_Task directions_
Copy out each line of the entries below in which the string "These" appears.

========

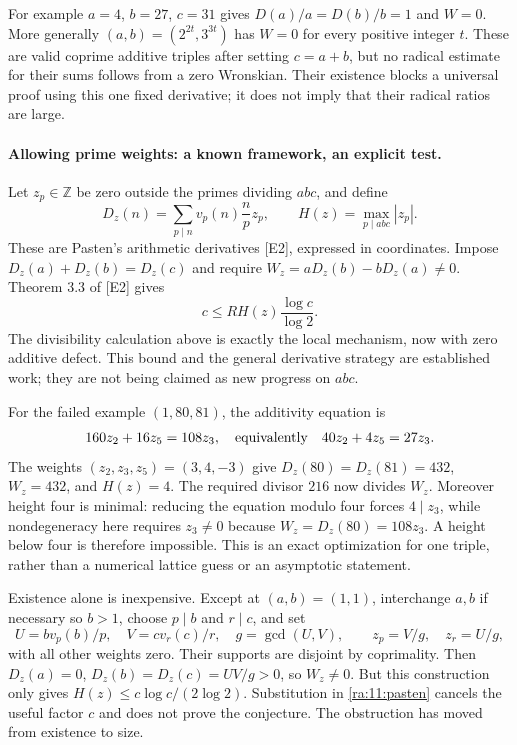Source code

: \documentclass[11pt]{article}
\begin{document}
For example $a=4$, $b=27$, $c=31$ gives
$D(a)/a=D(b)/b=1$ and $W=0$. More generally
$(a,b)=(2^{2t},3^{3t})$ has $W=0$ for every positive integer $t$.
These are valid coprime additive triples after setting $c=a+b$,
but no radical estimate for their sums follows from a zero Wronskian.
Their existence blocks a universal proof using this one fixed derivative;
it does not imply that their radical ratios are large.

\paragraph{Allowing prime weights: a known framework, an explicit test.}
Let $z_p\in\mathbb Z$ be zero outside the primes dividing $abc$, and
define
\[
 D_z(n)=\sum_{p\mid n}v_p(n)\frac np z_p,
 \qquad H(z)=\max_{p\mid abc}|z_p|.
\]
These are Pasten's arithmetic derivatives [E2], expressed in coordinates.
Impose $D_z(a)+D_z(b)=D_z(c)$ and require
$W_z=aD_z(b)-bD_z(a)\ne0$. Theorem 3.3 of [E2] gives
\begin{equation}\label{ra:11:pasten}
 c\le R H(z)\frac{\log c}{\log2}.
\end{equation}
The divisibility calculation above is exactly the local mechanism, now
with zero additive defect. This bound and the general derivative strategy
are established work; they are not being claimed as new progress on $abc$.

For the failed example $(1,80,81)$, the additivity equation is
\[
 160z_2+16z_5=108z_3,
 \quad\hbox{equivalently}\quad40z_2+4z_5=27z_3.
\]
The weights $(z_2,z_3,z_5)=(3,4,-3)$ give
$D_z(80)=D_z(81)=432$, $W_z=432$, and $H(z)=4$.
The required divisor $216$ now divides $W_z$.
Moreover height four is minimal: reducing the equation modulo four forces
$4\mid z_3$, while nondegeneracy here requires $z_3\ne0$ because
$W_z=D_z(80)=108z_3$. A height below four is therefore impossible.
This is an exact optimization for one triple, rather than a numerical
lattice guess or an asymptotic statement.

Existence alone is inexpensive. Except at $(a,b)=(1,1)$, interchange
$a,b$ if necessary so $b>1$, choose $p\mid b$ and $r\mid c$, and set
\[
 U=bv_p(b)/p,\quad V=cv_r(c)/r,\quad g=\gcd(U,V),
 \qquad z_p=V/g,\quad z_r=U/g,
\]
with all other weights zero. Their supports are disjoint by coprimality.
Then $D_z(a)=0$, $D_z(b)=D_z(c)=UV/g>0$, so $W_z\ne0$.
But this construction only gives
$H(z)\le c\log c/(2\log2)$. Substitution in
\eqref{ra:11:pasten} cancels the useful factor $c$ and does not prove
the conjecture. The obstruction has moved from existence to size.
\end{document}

========

_Written solution_
These are valid coprime additive triples after setting $c=a+b$,
These are Pasten's arithmetic derivatives [E2], expressed in coordinates.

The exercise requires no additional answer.